╭─ Input material
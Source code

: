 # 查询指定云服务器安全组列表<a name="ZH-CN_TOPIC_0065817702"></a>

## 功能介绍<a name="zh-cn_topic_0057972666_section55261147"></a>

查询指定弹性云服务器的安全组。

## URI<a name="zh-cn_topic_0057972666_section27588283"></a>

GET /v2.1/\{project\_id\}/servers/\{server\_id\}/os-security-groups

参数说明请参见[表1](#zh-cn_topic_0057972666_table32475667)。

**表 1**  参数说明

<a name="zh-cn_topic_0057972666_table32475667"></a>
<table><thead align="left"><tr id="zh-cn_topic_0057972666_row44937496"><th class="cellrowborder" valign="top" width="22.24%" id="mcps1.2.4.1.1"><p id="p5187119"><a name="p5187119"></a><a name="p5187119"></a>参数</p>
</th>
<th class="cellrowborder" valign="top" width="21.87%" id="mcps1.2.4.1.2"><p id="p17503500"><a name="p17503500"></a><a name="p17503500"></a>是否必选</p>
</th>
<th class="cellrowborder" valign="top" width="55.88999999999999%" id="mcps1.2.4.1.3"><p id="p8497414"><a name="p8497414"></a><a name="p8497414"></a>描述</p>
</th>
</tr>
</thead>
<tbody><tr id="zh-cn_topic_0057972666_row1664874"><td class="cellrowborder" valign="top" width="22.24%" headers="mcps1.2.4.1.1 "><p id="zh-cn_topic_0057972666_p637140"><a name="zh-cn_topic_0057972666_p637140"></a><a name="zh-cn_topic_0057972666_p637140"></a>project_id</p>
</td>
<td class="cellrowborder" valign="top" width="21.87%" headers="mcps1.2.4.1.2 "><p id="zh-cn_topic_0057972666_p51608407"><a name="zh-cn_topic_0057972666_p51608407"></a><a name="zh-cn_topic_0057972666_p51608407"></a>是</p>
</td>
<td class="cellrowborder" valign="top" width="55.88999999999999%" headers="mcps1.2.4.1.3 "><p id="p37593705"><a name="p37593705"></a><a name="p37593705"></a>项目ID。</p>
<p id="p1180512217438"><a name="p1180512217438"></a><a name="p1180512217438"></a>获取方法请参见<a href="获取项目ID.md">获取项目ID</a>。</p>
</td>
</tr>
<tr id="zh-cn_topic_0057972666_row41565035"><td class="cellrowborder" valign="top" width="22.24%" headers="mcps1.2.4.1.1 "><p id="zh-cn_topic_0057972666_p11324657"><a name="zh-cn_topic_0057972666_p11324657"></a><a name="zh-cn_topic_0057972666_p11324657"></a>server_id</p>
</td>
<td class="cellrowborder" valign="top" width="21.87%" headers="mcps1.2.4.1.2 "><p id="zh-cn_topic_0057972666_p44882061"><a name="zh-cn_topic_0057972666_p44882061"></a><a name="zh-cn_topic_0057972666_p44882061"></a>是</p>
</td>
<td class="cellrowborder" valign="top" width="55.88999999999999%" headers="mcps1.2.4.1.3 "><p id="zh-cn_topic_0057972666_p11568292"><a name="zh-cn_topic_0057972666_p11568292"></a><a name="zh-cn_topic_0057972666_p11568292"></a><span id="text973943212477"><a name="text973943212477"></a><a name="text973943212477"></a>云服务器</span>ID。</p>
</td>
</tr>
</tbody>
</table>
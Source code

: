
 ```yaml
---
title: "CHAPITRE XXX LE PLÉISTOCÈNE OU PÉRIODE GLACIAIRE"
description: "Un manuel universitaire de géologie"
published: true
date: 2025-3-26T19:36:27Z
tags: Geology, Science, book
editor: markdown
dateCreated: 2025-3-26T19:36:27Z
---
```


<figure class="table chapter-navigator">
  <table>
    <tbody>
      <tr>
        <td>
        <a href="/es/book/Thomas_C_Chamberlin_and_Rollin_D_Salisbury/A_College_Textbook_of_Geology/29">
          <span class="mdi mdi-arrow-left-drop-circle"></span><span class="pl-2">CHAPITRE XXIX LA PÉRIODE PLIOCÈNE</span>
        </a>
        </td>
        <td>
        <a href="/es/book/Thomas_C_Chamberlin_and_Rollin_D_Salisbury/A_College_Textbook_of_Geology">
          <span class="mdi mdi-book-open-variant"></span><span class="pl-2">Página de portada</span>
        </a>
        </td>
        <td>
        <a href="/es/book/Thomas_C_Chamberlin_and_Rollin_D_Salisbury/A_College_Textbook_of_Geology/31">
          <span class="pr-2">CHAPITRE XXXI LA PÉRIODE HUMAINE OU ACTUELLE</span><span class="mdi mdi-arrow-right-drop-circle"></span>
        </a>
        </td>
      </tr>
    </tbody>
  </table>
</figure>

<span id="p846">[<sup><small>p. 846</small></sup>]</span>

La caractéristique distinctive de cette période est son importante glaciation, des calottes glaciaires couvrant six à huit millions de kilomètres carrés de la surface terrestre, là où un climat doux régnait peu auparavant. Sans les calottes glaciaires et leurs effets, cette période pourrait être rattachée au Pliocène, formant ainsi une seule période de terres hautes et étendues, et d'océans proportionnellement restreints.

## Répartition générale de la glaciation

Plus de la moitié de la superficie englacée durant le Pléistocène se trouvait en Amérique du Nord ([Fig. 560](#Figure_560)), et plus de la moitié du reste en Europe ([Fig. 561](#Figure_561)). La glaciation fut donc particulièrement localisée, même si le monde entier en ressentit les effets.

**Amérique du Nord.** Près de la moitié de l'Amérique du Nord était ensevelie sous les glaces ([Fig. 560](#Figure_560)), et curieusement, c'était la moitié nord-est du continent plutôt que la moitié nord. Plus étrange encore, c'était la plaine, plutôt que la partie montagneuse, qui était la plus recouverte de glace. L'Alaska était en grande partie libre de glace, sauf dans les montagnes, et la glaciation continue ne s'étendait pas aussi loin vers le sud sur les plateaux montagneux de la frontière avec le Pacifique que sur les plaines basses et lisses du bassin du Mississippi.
╰─
▸ Task goal
In full and verbatim, repeat the records given above.

▸ Task solution
Source code

: # 查询指定云服务器安全组列表<a name="ZH-CN_TOPIC_0065817702"></a>

## 功能介绍<a name="zh-cn_topic_0057972666_section55261147"></a>

查询指定弹性云服务器的安全组。

## URI<a name="zh-cn_topic_0057972666_section27588283"></a>

GET /v2.1/\{project\_id\}/servers/\{server\_id\}/os-security-groups

参数说明请参见[表1](#zh-cn_topic_0057972666_table32475667)。

**表 1**  参数说明

<a name="zh-cn_topic_0057972666_table32475667"></a>
<table><thead align="left"><tr id="zh-cn_topic_0057972666_row44937496"><th class="cellrowborder" valign="top" width="22.24%" id="mcps1.2.4.1.1"><p id="p5187119"><a name="p5187119"></a><a name="p5187119"></a>参数</p>
</th>
<th class="cellrowborder" valign="top" width="21.87%" id="mcps1.2.4.1.2"><p id="p17503500"><a name="p17503500"></a><a name="p17503500"></a>是否必选</p>
</th>
<th class="cellrowborder" valign="top" width="55.88999999999999%" id="mcps1.2.4.1.3"><p id="p8497414"><a name="p8497414"></a><a name="p8497414"></a>描述</p>
</th>
</tr>
</thead>
<tbody><tr id="zh-cn_topic_0057972666_row1664874"><td class="cellrowborder" valign="top" width="22.24%" headers="mcps1.2.4.1.1 "><p id="zh-cn_topic_0057972666_p637140"><a name="zh-cn_topic_0057972666_p637140"></a><a name="zh-cn_topic_0057972666_p637140"></a>project_id</p>
</td>
<td class="cellrowborder" valign="top" width="21.87%" headers="mcps1.2.4.1.2 "><p id="zh-cn_topic_0057972666_p51608407"><a name="zh-cn_topic_0057972666_p51608407"></a><a name="zh-cn_topic_0057972666_p51608407"></a>是</p>
</td>
<td class="cellrowborder" valign="top" width="55.88999999999999%" headers="mcps1.2.4.1.3 "><p id="p37593705"><a name="p37593705"></a><a name="p37593705"></a>项目ID。</p>
<p id="p1180512217438"><a name="p1180512217438"></a><a name="p1180512217438"></a>获取方法请参见<a href="获取项目ID.md">获取项目ID</a>。</p>
</td>
</tr>
<tr id="zh-cn_topic_0057972666_row41565035"><td class="cellrowborder" valign="top" width="22.24%" headers="mcps1.2.4.1.1 "><p id="zh-cn_topic_0057972666_p11324657"><a name="zh-cn_topic_0057972666_p11324657"></a><a name="zh-cn_topic_0057972666_p11324657"></a>server_id</p>
</td>
<td class="cellrowborder" valign="top" width="21.87%" headers="mcps1.2.4.1.2 "><p id="zh-cn_topic_0057972666_p44882061"><a name="zh-cn_topic_0057972666_p44882061"></a><a name="zh-cn_topic_0057972666_p44882061"></a>是</p>
</td>
<td class="cellrowborder" valign="top" width="55.88999999999999%" headers="mcps1.2.4.1.3 "><p id="zh-cn_topic_0057972666_p11568292"><a name="zh-cn_topic_0057972666_p11568292"></a><a name="zh-cn_topic_0057972666_p11568292"></a><span id="text973943212477"><a name="text973943212477"></a><a name="text973943212477"></a>云服务器</span>ID。</p>
</td>
</tr>
</tbody>
</table>
Source code

:
 ```yaml
---
title: "CHAPITRE XXX LE PLÉISTOCÈNE OU PÉRIODE GLACIAIRE"
description: "Un manuel universitaire de géologie"
published: true
date: 2025-3-26T19:36:27Z
tags: Geology, Science, book
editor: markdown
dateCreated: 2025-3-26T19:36:27Z
---
```


<figure class="table chapter-navigator">
  <table>
    <tbody>
      <tr>
        <td>
        <a href="/es/book/Thomas_C_Chamberlin_and_Rollin_D_Salisbury/A_College_Textbook_of_Geology/29">
          <span class="mdi mdi-arrow-left-drop-circle"></span><span class="pl-2">CHAPITRE XXIX LA PÉRIODE PLIOCÈNE</span>
        </a>
        </td>
        <td>
        <a href="/es/book/Thomas_C_Chamberlin_and_Rollin_D_Salisbury/A_College_Textbook_of_Geology">
          <span class="mdi mdi-book-open-variant"></span><span class="pl-2">Página de portada</span>
        </a>
        </td>
        <td>
        <a href="/es/book/Thomas_C_Chamberlin_and_Rollin_D_Salisbury/A_College_Textbook_of_Geology/31">
          <span class="pr-2">CHAPITRE XXXI LA PÉRIODE HUMAINE OU ACTUELLE</span><span class="mdi mdi-arrow-right-drop-circle"></span>
        </a>
        </td>
      </tr>
    </tbody>
  </table>
</figure>

<span id="p846">[<sup><small>p. 846</small></sup>]</span>

La caractéristique distinctive de cette période est son importante glaciation, des calottes glaciaires couvrant six à huit millions de kilomètres carrés de la surface terrestre, là où un climat doux régnait peu auparavant. Sans les calottes glaciaires et leurs effets, cette période pourrait être rattachée au Pliocène, formant ainsi une seule période de terres hautes et étendues, et d'océans proportionnellement restreints.

## Répartition générale de la glaciation

Plus de la moitié de la superficie englacée durant le Pléistocène se trouvait en Amérique du Nord ([Fig. 560](#Figure_560)), et plus de la moitié du reste en Europe ([Fig. 561](#Figure_561)). La glaciation fut donc particulièrement localisée, même si le monde entier en ressentit les effets.

**Amérique du Nord.** Près de la moitié de l'Amérique du Nord était ensevelie sous les glaces ([Fig. 560](#Figure_560)), et curieusement, c'était la moitié nord-est du continent plutôt que la moitié nord. Plus étrange encore, c'était la plaine, plutôt que la partie montagneuse, qui était la plus recouverte de glace. L'Alaska était en grande partie libre de glace, sauf dans les montagnes, et la glaciation continue ne s'étendait pas aussi loin vers le sud sur les plateaux montagneux de la frontière avec le Pacifique que sur les plaines basses et lisses du bassin du Mississippi.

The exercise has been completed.